§ Exercise goal:
Set each line of the data down exactly, please.

Dataset excerpts:
-------------------------
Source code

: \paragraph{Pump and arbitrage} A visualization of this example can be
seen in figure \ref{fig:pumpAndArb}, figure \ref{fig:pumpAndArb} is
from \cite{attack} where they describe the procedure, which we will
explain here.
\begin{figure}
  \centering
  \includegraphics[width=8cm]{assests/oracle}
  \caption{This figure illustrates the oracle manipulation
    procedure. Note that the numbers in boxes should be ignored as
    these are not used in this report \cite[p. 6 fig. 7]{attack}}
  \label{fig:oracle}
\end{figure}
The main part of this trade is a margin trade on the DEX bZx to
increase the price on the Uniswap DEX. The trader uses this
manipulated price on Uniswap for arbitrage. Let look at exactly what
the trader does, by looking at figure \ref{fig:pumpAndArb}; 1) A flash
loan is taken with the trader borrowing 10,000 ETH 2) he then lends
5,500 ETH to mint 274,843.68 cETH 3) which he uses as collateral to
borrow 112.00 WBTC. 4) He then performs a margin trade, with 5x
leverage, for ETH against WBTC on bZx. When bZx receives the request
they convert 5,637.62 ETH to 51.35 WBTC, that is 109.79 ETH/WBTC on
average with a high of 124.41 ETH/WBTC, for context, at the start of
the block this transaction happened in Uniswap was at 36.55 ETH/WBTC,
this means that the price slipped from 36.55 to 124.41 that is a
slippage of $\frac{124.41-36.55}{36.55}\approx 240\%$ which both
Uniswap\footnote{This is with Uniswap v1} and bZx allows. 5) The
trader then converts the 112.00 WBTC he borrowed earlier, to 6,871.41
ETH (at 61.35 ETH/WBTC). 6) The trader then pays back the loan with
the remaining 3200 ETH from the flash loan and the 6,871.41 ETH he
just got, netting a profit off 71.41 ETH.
-------------------------
§ Response to the task:
Source code

: \paragraph{Pump and arbitrage} A visualization of this example can be
seen in figure \ref{fig:pumpAndArb}, figure \ref{fig:pumpAndArb} is
from \cite{attack} where they describe the procedure, which we will
explain here.
\begin{figure}
  \centering
  \includegraphics[width=8cm]{assests/oracle}
  \caption{This figure illustrates the oracle manipulation
    procedure. Note that the numbers in boxes should be ignored as
    these are not used in this report \cite[p. 6 fig. 7]{attack}}
  \label{fig:oracle}
\end{figure}
The main part of this trade is a margin trade on the DEX bZx to
increase the price on the Uniswap DEX. The trader uses this
manipulated price on Uniswap for arbitrage. Let look at exactly what
the trader does, by looking at figure \ref{fig:pumpAndArb}; 1) A flash
loan is taken with the trader borrowing 10,000 ETH 2) he then lends
5,500 ETH to mint 274,843.68 cETH 3) which he uses as collateral to
borrow 112.00 WBTC. 4) He then performs a margin trade, with 5x
leverage, for ETH against WBTC on bZx. When bZx receives the request
they convert 5,637.62 ETH to 51.35 WBTC, that is 109.79 ETH/WBTC on
average with a high of 124.41 ETH/WBTC, for context, at the start of
the block this transaction happened in Uniswap was at 36.55 ETH/WBTC,
this means that the price slipped from 36.55 to 124.41 that is a
slippage of $\frac{124.41-36.55}{36.55}\approx 240\%$ which both
Uniswap\footnote{This is with Uniswap v1} and bZx allows. 5) The
trader then converts the 112.00 WBTC he borrowed earlier, to 6,871.41
ETH (at 61.35 ETH/WBTC). 6) The trader then pays back the loan with
the remaining 3200 ETH from the flash loan and the 6,871.41 ETH he
just got, netting a profit off 71.41 ETH.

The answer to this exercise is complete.